Labor tax evasion is a major policy issue that is especially salient in transition and post-transition countries. In this brief, we use firm-level administrative data, tax authorities’ audit data and machine learning techniques to detect firms likely to be involved in labor tax evasion in Latvia. First, we show that this approach could complement tax authorities’ regular practices, increasing audit success rate by up to 35%. Second, we estimate that about 30% of firms operating in Latvia between 2013 and 2020 are likely to underreport the wage of (some of) their employees, with a slightly negative trend.
Tax evasion is a major policy issue that is especially salient in transition and post-transition countries. In particular, “envelop wage”, i.e., an unofficial part of the wage paid in cash, is a widespread phenomenon in Eastern Europe (European Commission, 2020). Putnins and Sauka (2021) estimate that the share of unreported wages in Latvia amounts to more than 20%. Fighting labor tax evasion is a key objective of tax authorities, which face two main challenges. The first is to make the best use of their resources. Audits are costly, so the choice of firms to audit is crucial. The second challenge is to track the evolution of the prevalence of labor tax evasion. For this purpose, most of the existing literature relies on survey data.
In our forthcoming paper (Gavoille and Zasova, 2022), we propose a novel methodology aiming at detecting tax-evading firms, using administrative firm-level data, tax authorities’ audit data and machine learning techniques.
This study provides two main contributions. First, this approach can help tax authorities to decide which firms to audit. Our results indicate that the audit success rate could increase by up to 20 percentage points, resulting in a 35% increase. Second, our methodology allows us to estimate the share of firms likely to be involved in labor tax evasion. To our knowledge, this paper is the first to provide such estimates, which are however of primary importance in guiding anti-tax evasion policy. We estimate that over the 2013-2020 period, about 30% of firms operating in Latvia are underreporting (at least some of) their workers’ wages.
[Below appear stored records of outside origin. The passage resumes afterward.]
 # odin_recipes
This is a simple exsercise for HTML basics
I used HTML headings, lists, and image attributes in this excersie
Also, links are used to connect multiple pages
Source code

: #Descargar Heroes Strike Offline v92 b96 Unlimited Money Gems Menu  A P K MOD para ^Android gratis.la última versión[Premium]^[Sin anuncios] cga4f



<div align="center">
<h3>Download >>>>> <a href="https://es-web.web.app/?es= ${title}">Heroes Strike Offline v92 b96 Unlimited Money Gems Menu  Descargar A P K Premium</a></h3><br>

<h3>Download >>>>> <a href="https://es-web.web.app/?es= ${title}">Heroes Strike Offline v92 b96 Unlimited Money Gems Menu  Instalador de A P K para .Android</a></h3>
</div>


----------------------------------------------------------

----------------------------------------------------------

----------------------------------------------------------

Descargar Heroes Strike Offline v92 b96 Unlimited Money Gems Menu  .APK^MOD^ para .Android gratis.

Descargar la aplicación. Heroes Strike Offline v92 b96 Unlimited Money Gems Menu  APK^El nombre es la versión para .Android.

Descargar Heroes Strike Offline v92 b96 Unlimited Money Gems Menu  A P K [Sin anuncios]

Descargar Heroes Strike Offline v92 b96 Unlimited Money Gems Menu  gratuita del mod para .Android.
The general idea of our approach is to train an algorithm to classify firms as either compliant or tax-evading based on observed firm characteristics. Tax evasion, like any financial manipulation, results in artifacts in the balance sheet. These artifacts may be invisible to the human eye, but machine learning algorithms can detect these systematic patterns. Such methods have been applied to corporate fraud detection (see for instance Cecchini et al. 2010, Ravisankar et al. 2011, West and Bhattacharya 2016).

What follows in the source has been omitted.